(Plain-text document sources)
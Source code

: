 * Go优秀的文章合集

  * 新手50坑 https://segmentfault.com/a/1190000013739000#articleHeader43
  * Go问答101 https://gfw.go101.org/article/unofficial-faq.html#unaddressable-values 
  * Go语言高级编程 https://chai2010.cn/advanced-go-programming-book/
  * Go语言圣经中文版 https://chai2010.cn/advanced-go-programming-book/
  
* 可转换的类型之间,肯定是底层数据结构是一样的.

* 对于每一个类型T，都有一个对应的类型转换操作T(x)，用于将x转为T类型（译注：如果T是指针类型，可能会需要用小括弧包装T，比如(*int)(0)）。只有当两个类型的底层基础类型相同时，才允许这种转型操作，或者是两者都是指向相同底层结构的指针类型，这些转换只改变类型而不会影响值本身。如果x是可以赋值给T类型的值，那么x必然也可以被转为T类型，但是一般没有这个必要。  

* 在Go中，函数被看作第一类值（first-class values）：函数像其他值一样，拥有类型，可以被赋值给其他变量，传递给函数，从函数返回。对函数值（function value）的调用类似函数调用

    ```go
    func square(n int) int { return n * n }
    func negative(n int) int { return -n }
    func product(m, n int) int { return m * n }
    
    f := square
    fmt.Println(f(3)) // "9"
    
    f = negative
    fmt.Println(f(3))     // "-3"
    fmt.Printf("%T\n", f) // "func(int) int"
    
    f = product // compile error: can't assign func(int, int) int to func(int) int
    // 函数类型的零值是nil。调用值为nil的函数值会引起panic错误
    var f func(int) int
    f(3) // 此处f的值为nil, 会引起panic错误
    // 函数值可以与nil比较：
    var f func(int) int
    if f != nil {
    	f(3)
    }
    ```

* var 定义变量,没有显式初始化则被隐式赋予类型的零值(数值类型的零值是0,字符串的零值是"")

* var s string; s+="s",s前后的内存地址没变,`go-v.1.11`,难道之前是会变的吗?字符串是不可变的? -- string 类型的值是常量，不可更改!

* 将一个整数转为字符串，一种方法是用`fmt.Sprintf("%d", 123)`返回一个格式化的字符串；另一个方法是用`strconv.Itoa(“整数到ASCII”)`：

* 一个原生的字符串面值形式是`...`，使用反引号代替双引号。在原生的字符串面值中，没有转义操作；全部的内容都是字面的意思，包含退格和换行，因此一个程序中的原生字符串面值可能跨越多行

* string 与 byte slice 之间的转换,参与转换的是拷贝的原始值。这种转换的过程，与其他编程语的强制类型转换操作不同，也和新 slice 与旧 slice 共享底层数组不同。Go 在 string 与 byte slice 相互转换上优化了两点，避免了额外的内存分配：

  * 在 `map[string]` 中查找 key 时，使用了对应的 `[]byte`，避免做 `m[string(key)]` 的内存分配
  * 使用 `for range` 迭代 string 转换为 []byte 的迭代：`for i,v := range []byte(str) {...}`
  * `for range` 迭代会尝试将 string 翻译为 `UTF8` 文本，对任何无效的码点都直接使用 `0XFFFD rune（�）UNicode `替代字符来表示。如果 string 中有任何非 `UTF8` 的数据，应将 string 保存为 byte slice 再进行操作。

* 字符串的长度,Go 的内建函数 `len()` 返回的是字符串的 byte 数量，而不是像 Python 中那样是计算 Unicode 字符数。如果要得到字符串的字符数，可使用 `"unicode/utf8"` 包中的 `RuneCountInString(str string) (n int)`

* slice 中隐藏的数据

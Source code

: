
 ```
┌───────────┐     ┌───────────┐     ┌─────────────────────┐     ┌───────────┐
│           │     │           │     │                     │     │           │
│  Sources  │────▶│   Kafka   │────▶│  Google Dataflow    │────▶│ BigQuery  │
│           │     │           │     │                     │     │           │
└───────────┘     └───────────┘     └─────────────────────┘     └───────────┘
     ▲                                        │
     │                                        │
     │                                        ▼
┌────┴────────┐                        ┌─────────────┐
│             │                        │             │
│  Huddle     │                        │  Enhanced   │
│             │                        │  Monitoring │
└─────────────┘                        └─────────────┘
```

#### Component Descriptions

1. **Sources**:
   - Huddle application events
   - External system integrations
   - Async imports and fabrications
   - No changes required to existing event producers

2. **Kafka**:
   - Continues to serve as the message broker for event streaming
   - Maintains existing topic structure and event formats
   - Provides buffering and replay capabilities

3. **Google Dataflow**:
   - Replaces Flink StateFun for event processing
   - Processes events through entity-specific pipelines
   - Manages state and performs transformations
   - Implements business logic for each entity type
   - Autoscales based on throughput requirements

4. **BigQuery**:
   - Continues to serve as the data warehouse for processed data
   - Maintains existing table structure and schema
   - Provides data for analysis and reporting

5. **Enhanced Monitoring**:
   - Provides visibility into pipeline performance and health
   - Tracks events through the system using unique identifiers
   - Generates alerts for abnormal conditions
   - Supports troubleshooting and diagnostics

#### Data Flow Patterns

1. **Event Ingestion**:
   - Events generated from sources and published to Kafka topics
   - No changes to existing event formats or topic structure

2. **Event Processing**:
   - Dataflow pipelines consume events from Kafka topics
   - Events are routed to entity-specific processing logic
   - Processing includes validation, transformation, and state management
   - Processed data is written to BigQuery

### Your objective:
Check every line above for the word "programming" and copy those that have it.

### Expected answer:
  * Go语言高级编程 https://chai2010.cn/advanced-go-programming-book/
  * Go语言圣经中文版 https://chai2010.cn/advanced-go-programming-book/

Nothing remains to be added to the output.